3. Commercialization Phase (1970-1980)
During this stage, based on the silicon cup diffusion theory, anisotropic etching technology for silicon was widely applied. Diffused silicon sensors, with their unique processing technology and centered on anisotropic etching, have continuously developed into advanced technologies capable of automatically controlling silicon film thickness. These technologies include V-groove method, concentrated boron automatic stop method, anodizing automatic stop method, and microcomputer-controlled automatic stop method. Because etching operations can be performed simultaneously on multiple surfaces, thousands of silicon pressure diaphragms can be produced concurrently, thus achieving an integrated factory processing model, further reducing costs, and providing strong support for large-scale commercial production.
4. Micromachining stage (1980 to present)

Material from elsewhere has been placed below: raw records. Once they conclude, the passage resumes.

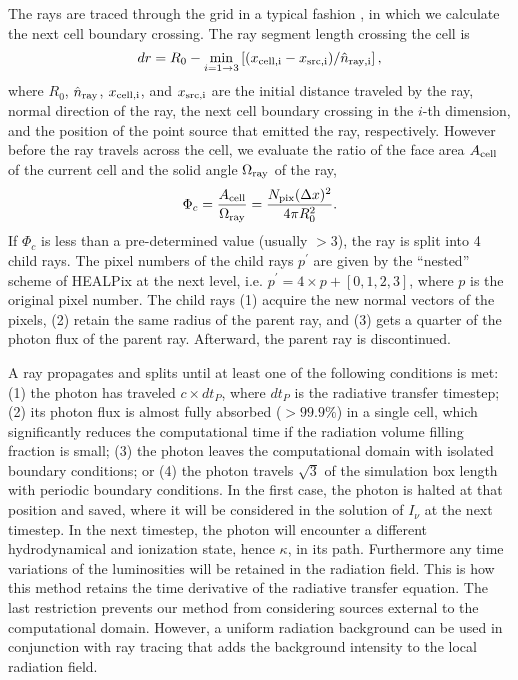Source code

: The rays are traced through the grid in a typical fashion
\citep[e.g.][]{Abel99_RT}, in which we calculate the next cell
boundary crossing.  The ray segment length crossing the cell is
%
\begin{equation}
  \label{eqn:trace}
  dr = R_0 - \min_{i=1 \rightarrow 3} \left[(x_{\rm cell,i} - x_{\rm src,i}) /
    \hat{n}_{\rm ray,i} \right],
\end{equation}
%
where $R_0$, $\hat{n}_{\rm ray}$, $x_{\rm cell,i}$, and $x_{\rm
  src,i}$ are the initial distance traveled by the ray, normal
direction of the ray, the next cell boundary crossing in the $i$-th
dimension, and the position of the point source that emitted the ray,
respectively.  However before the ray travels across the cell, we
evaluate the ratio of the face area $A_{\rm cell}$ of the current cell
and the solid angle $\Omega_{\rm ray}$ of the ray,
%
\begin{equation}
  \label{eqn:split}
  \Phi_c = \frac{A_{\rm cell}} {\Omega_{\rm ray}} = 
  \frac{N_{\rm pix} (\Delta x)^2} {4\pi R_0^2}.
\end{equation}
%
If $\Phi_c$ is less than a pre-determined value (usually $>3$), the
ray is split into 4 child rays.  The pixel numbers of the child rays
$p^\prime$ are given by the ``nested'' scheme of HEALPix at the next
level, i.e. $p^\prime = 4 \times p + [0,1,2,3]$, where $p$ is the
original pixel number.  The child rays (1) acquire the new normal
vectors of the pixels, (2) retain the same radius of the parent ray,
and (3) gets a quarter of the photon flux of the parent ray.
Afterward, the parent ray is discontinued.

A ray propagates and splits until at least one of the following conditions is met: (1) the photon has traveled $c
\times dt_P$, where $dt_P$ is the radiative transfer timestep; (2) its
photon flux is almost fully absorbed ($>99.9\%$) in a single cell,
which significantly reduces the computational time if the radiation
volume filling fraction is small; (3) the photon leaves the
computational domain with isolated boundary conditions; or (4) the
photon travels $\sqrt{3}$ of the simulation box length with periodic
boundary conditions.
In the first case, the photon is halted at that position and saved,
where it will be considered in the solution of $I_\nu$ at the next
timestep.  In the next timestep, the photon will encounter a different
hydrodynamical and ionization state, hence $\kappa$, in its path.
Furthermore any time variations of the luminosities will be retained
in the radiation field.  This is how this method retains the time
derivative of the radiative transfer equation.  The last restriction
prevents our method from considering sources external to the
computational domain. However, a uniform radiation background can be used
in conjunction with ray tracing that adds the background intensity to the
local radiation field. 

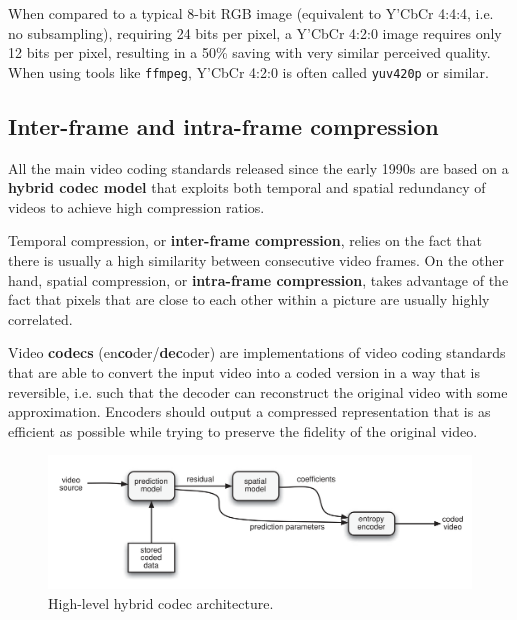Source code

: When compared to a typical 8-bit RGB image (equivalent to Y'CbCr 4:4:4, i.e. no subsampling), requiring 24 bits per pixel, a Y'CbCr 4:2:0 image requires only 12 bits per pixel, resulting in a 50\% saving with very similar perceived quality. When using tools like \texttt{ffmpeg}, Y'CbCr 4:2:0 is often called \texttt{yuv420p} or similar.

\subsection{Inter-frame and intra-frame compression}
\label{sec:bg/compression/intra-inter}

All the main video coding standards released since the early 1990s are based on a \textbf{hybrid codec model} that exploits both temporal and spatial redundancy of videos to achieve high compression ratios.

Temporal compression, or \textbf{inter-frame compression}, relies on the fact that there is usually a high similarity between consecutive video frames. On the other hand, spatial compression, or \textbf{intra-frame compression}, takes advantage of the fact that pixels that are close to each other within a picture are usually highly correlated.

Video \textbf{codecs} (en\textbf{co}der/\textbf{dec}oder) are implementations of video coding standards that are able to convert the input video into a coded version in a way that is reversible, i.e. such that the decoder can reconstruct the original video with some approximation. Encoders should output a compressed representation that is as efficient as possible while trying to preserve the fidelity of the original video.

\begin{figure}[h]
	\centering
	
	\includegraphics[width=\textwidth]{res/hybrid_codec_high_level.png}
	
	\caption{High-level hybrid codec architecture.\cite{h264}}
	\label{fig:codec_highlevel}
\end{figure}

Since the advent of nanotechnology at the end of the last century, breakthroughs have been achieved in micromachining. This process allows for the precise fabrication of structural pressure sensors under computer control, with dimensions controllable even at the micrometer level. This technology enables the etching of micrometer-scale grooves, strips, and membranes, ushering in the micrometer-scale era for pressure sensors. This advancement has significantly propelled the miniaturization and precision development of pressure sensors.
Today, pressure sensors are widely used in various industries. In recent years, with the rapid development of home appliances, automobiles, and the information industry, the demand for sensors has exploded, driving the rapid development of the sensor manufacturing industry and further boosting the prosperity of industrial equipment, especially semiconductor equipment manufacturing.